According to the Encyclopedia Britannica, Valentine’s Day cards were one of the first commercial greeting cards ever made, but the holiday wasn’t made official until well after St. Valentine penned his love letter. In 498, Pope Gelasius declared February 14 as St. Valentine’s Day in honor of St. Valentine himself, the patron saint of love. A few hundred years later, the tradition really took off. In the early 1800s, paper valentines were being produced in factories in England. The cards were made with lace, ribbons, and paint, and often had phrases or poems handwritten on the front. The Museum of London estimates that by 1825, 200,000 Valentine’s Day cards were given each year in London alone. After the invention of the penny postal service in 1840 (what would become modern-day postage stamps), the number had doubled. By 1871, 1.2 million cards had been processed by the General Post Office of London.

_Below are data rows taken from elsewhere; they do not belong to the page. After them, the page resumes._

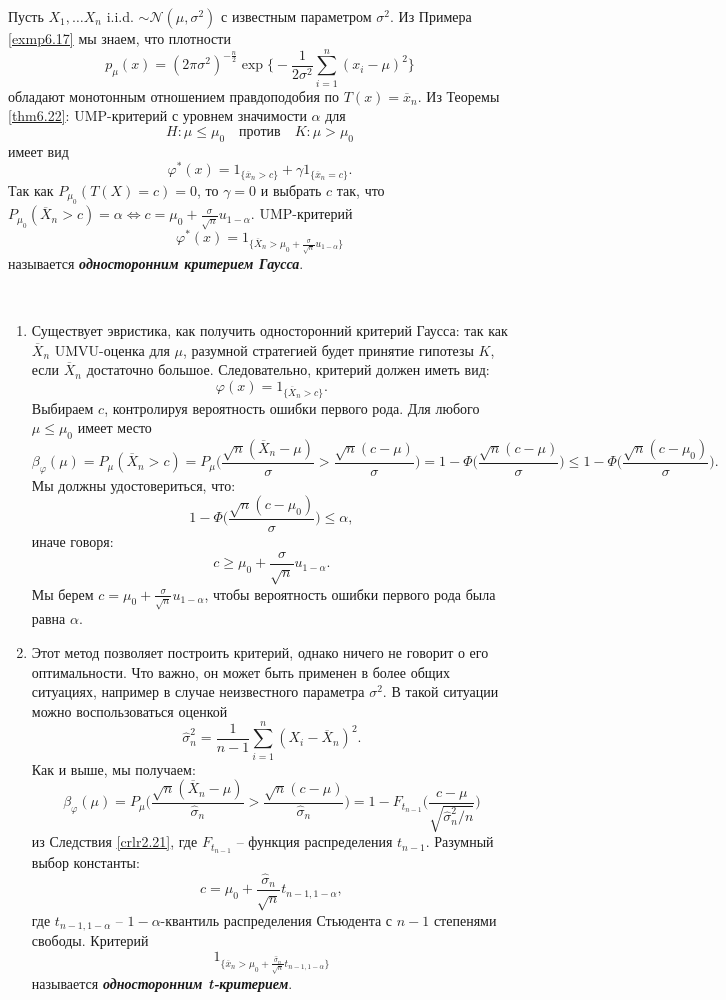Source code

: \begin{exmp}
	Пусть $X_1, \dots X_n$ i.i.d. $\sim \mathcal{N}(\mu, \sigma^2)$ с известным параметром $\sigma^2$. Из Примера \ref{exmp6.17} мы знаем, что плотности
	\[p_\mu(x) = (2 \pi \sigma^2)^{-\frac{n}{2}} \exp \Big\{ -\frac{1}{2\sigma^2}\sum_{i=1}^{n}(x_i - \mu)^2 \Big\} \]
	обладают монотонным отношением правдоподобия по $T(x) = \overline{x}_n$. Из Теоремы \ref{thm6.22}: UMP-критерий с уровнем значимости $\alpha$ для
	\[ H:\mu \leq \mu_0 \quad \text{против} \quad K:\mu > \mu_0  \]
	имеет вид
	\[ \varphi^*(x) = 1_{\{\overline{x}_n > c\}} + \gamma 1_{\{\overline{x}_n = c\}}. \]
	Так как $P_{\mu_0}(T(X) = c) = 0$, то $\gamma = 0$ и выбрать $c$ так, что $P_{\mu_0}(\overline{X}_n > c) = \alpha \Longleftrightarrow c = \mu_0 + \frac{\sigma}{\sqrt{n}} u_{1-\alpha}$. UMP-критерий
	\[ \varphi^*(x) = 1_{\{\overline{X}_n > \mu_0 + \frac{\sigma}{\sqrt{n}}u_{1-\alpha} \} } \]
	называется \textbf{\textit{односторонним критерием Гаусса}}.
\end{exmp}

\begin{rmrk} \
	\begin{enumerate}
		\item Существует эвристика, как получить односторонний критерий Гаусса: так как $\overline{X}_n$ UMVU-оценка для $\mu$, разумной стратегией будет принятие гипотезы $K$, если $\overline{X}_n$ достаточно большое. Следовательно, критерий должен иметь вид:
		\[\varphi(x) = 1_{\{\overline{X}_n > c\}}.  \]
		Выбираем $c$, контролируя вероятность ошибки первого рода. Для любого $\mu \leq \mu_0$ имеет место
		\[ \beta_\varphi(\mu) = P_\mu(\overline{X}_n > c) = P_\mu \Big( \frac{\sqrt{n}(\overline{X}_n - \mu) }{\sigma} > \frac{\sqrt{n}(c-\mu)}{\sigma}\Big) = 1 - \Phi\Big(\frac{\sqrt{n}(c-\mu)}{\sigma}\Big) \leq 1 - \Phi\Big(\frac{\sqrt{n}(c-\mu_0)}{\sigma}\Big).\]
		Мы должны удостовериться, что:
		\[ 1- \Phi\Big(\frac{\sqrt{n}(c-\mu_0)}{\sigma}\Big) \leq \alpha, \]
		иначе говоря:
		\[c \geq \mu_0 + \frac{\sigma}{\sqrt{n}} u_{1-\alpha}.\] 
		Мы берем $c = \mu_0 + \frac{\sigma}{\sqrt{n}} u_{1-\alpha}$, чтобы вероятность ошибки первого рода была равна $\alpha$.
		\item Этот метод позволяет построить критерий, однако ничего не говорит о его оптимальности. Что важно, он может быть применен в более общих ситуациях, например в случае неизвестного параметра $\sigma^2$. В такой ситуации можно воспользоваться оценкой
		\[ \hat{\sigma}_n^2 = \frac{1}{n-1}\sum_{i=1}^{n}(X_i - \overline{X}_n)^2. \]
		Как и выше, мы получаем:
		\[ \beta_\varphi(\mu) = P_\mu\Big( \frac{\sqrt{n}(\overline{X}_n - \mu) }{\hat{\sigma}_n} > \frac{\sqrt{n}(c-\mu)}{\hat{\sigma}_n}\Big) = 1 - F_{t_{n-1}}\Big( \frac{c - \mu}{\sqrt{\hat{\sigma}_n^2 / n}} \Big)  \]
		из Следствия \ref{crlr2.21}, где $F_{t_{n-1}}$ -- функция распределения $t_{n-1}$. Разумный выбор константы:
		\[ c = \mu_0 + \frac{\hat{\sigma}_n}{\sqrt{n}}t_{n-1,1-\alpha}, \]
		где $t_{n-1, 1-\alpha}$ -- $1-\alpha$-квантиль распределения Стьюдента с $n-1$ степенями свободы. Критерий
		\[ 1_{\{ \overline{x}_n > \mu_0 + \frac{\hat{\sigma}_n}{\sqrt{n}}t_{n-1,1-\alpha} \}} \]
		называется \textbf{\textit{односторонним t-критерием}}.
	\end{enumerate}
\end{rmrk}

Around 1850, the tradition had crossed the Atlantic. A female artist named Esther Howland from Worcester, Massachusetts, was the first to create and produce valentines in America. By the early 1900s, a man named J.C. Hall was selling Valentine’s Day postcards from Kansas City, Missouri. In 1910, Hall founded Hallmark Cards, Inc. and added greeting cards to his inventory in 1912. The company’s first printed Valentine’s Day cards appeared on store shelves in 1916, and the Valentine’s Day tradition we know and love today was born.